- Exercise description -
In the answer, each line must appear exactly as in the records, and no picture may appear.
---
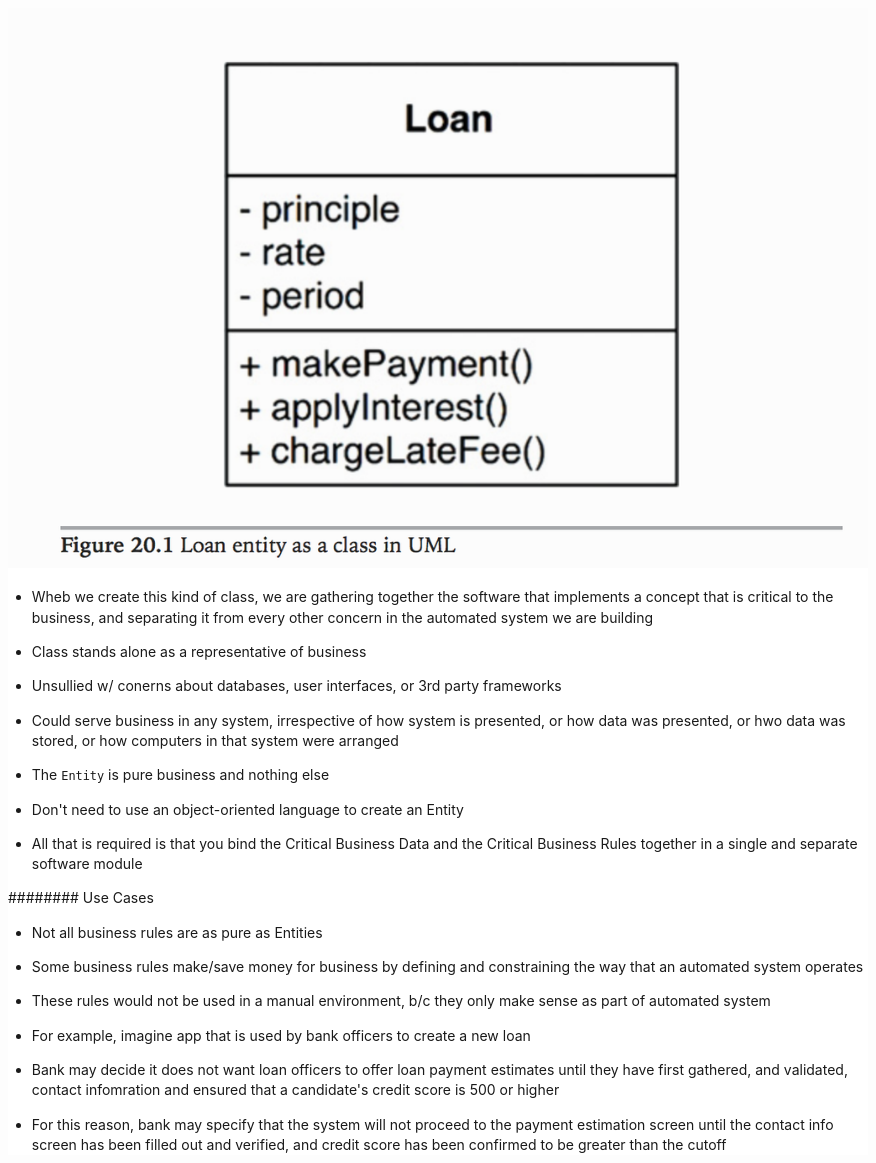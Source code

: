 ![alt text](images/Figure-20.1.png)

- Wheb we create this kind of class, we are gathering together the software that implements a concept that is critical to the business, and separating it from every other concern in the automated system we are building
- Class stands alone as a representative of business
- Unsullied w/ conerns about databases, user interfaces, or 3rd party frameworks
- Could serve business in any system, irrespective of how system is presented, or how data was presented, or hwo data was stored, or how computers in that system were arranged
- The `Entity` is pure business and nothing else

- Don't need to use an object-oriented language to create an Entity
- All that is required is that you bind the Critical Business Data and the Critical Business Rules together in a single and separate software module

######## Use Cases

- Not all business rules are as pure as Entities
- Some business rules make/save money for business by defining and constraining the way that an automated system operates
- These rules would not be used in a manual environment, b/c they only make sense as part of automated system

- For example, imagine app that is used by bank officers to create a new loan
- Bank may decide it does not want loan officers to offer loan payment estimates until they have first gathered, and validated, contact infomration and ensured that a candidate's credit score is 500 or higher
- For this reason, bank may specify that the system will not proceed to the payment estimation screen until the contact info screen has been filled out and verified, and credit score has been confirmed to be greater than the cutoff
---
- Exercise result -
Source code

: ![alt text](images/Figure-20.1.png)

- Wheb we create this kind of class, we are gathering together the software that implements a concept that is critical to the business, and separating it from every other concern in the automated system we are building
- Class stands alone as a representative of business
- Unsullied w/ conerns about databases, user interfaces, or 3rd party frameworks
- Could serve business in any system, irrespective of how system is presented, or how data was presented, or hwo data was stored, or how computers in that system were arranged
- The `Entity` is pure business and nothing else

- Don't need to use an object-oriented language to create an Entity
- All that is required is that you bind the Critical Business Data and the Critical Business Rules together in a single and separate software module

######## Use Cases

- Not all business rules are as pure as Entities
- Some business rules make/save money for business by defining and constraining the way that an automated system operates
- These rules would not be used in a manual environment, b/c they only make sense as part of automated system

- For example, imagine app that is used by bank officers to create a new loan
- Bank may decide it does not want loan officers to offer loan payment estimates until they have first gathered, and validated, contact infomration and ensured that a candidate's credit score is 500 or higher
- For this reason, bank may specify that the system will not proceed to the payment estimation screen until the contact info screen has been filled out and verified, and credit score has been confirmed to be greater than the cutoff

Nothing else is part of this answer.